*Exercise:*
Write out, word for word, every line from the one containing "exchange source idea." through the final line of the records.

Saved entries:
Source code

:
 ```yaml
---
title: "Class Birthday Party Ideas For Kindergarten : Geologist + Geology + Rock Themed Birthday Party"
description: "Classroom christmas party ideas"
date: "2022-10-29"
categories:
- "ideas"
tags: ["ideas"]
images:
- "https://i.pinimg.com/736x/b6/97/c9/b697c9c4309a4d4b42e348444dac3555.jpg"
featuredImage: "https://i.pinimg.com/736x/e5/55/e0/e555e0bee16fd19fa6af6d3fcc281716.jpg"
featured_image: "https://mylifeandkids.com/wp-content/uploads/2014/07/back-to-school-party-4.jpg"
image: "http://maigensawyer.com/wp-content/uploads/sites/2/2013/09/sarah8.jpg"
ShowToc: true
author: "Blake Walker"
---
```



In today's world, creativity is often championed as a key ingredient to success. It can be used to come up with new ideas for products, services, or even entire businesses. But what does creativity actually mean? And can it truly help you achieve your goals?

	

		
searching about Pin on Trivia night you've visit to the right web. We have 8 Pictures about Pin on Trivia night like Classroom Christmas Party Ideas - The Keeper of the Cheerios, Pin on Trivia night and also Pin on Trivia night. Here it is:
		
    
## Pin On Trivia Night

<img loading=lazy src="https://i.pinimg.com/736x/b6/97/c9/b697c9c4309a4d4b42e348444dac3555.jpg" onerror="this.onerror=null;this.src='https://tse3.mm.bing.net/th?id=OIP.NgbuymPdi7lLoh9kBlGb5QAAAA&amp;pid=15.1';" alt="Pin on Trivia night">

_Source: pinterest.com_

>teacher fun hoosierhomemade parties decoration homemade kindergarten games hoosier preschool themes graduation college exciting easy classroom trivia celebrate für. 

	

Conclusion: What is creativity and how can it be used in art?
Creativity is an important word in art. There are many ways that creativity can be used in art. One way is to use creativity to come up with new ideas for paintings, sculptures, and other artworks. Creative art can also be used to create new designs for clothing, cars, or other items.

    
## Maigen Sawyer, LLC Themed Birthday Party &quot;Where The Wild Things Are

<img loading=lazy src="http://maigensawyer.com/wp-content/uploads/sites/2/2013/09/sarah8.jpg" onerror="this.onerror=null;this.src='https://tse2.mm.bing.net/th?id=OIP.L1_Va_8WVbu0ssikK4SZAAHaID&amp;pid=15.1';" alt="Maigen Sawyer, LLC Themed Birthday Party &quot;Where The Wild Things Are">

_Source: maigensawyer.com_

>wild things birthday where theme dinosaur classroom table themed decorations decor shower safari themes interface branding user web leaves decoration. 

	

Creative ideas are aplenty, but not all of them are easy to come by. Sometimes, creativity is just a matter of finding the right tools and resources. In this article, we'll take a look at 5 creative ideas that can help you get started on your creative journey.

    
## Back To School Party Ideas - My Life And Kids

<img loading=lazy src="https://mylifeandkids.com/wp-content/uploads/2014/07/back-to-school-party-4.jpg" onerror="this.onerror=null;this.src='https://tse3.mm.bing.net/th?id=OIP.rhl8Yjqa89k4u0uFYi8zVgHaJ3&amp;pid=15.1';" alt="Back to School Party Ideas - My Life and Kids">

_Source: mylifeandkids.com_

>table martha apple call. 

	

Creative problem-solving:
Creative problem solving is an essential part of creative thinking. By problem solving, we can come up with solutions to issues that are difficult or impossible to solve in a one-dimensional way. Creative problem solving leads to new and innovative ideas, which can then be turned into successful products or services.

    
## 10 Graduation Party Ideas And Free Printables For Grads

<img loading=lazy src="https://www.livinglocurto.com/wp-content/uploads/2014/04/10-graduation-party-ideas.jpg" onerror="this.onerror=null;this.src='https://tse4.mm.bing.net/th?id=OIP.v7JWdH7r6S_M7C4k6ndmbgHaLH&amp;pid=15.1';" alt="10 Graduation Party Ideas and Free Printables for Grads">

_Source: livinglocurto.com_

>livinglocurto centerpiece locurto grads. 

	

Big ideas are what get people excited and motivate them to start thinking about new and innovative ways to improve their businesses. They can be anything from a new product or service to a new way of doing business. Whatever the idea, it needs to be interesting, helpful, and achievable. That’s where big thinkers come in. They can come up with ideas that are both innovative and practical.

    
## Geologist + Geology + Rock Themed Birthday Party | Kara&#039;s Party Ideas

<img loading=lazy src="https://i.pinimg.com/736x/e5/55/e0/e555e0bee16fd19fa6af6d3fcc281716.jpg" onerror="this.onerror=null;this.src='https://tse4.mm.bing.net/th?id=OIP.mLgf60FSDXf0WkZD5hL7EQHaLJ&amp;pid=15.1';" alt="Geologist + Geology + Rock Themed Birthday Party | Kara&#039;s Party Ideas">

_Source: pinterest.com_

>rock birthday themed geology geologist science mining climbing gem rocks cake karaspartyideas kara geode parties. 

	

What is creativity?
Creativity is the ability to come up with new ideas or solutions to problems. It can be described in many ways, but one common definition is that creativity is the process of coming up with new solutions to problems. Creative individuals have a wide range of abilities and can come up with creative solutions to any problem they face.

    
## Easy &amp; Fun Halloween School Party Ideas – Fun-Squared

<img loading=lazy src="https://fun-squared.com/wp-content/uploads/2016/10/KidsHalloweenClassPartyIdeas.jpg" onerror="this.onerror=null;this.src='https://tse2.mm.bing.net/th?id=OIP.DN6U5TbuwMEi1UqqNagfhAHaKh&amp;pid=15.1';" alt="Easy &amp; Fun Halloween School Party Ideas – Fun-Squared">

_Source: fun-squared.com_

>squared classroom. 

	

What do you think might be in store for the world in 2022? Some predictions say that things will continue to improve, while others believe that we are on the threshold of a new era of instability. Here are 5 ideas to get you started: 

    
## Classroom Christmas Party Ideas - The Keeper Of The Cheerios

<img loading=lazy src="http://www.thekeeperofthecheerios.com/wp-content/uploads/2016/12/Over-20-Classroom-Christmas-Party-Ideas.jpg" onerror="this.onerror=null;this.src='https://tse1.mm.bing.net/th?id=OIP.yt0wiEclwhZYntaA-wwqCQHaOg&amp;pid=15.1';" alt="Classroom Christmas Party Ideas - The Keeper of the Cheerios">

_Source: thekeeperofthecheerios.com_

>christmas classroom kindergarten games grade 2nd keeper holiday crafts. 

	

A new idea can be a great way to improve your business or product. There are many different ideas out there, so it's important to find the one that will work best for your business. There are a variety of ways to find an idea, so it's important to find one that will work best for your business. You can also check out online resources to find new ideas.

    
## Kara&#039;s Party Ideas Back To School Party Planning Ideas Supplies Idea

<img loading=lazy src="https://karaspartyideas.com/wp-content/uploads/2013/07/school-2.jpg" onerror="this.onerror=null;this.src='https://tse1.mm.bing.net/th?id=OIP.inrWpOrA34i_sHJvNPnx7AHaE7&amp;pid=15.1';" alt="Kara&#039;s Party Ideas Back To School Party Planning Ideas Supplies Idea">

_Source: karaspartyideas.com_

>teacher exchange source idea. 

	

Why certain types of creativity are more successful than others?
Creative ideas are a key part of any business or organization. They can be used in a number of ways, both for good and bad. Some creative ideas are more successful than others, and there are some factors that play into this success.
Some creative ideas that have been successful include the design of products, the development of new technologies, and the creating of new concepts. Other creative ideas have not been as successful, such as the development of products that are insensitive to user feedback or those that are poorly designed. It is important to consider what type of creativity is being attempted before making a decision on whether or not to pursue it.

*Output of the exercise:*
>teacher exchange source idea. 

	

Why certain types of creativity are more successful than others?
Creative ideas are a key part of any business or organization. They can be used in a number of ways, both for good and bad. Some creative ideas are more successful than others, and there are some factors that play into this success.
Some creative ideas that have been successful include the design of products, the development of new technologies, and the creating of new concepts. Other creative ideas have not been as successful, such as the development of products that are insensitive to user feedback or those that are poorly designed. It is important to consider what type of creativity is being attempted before making a decision on whether or not to pursue it.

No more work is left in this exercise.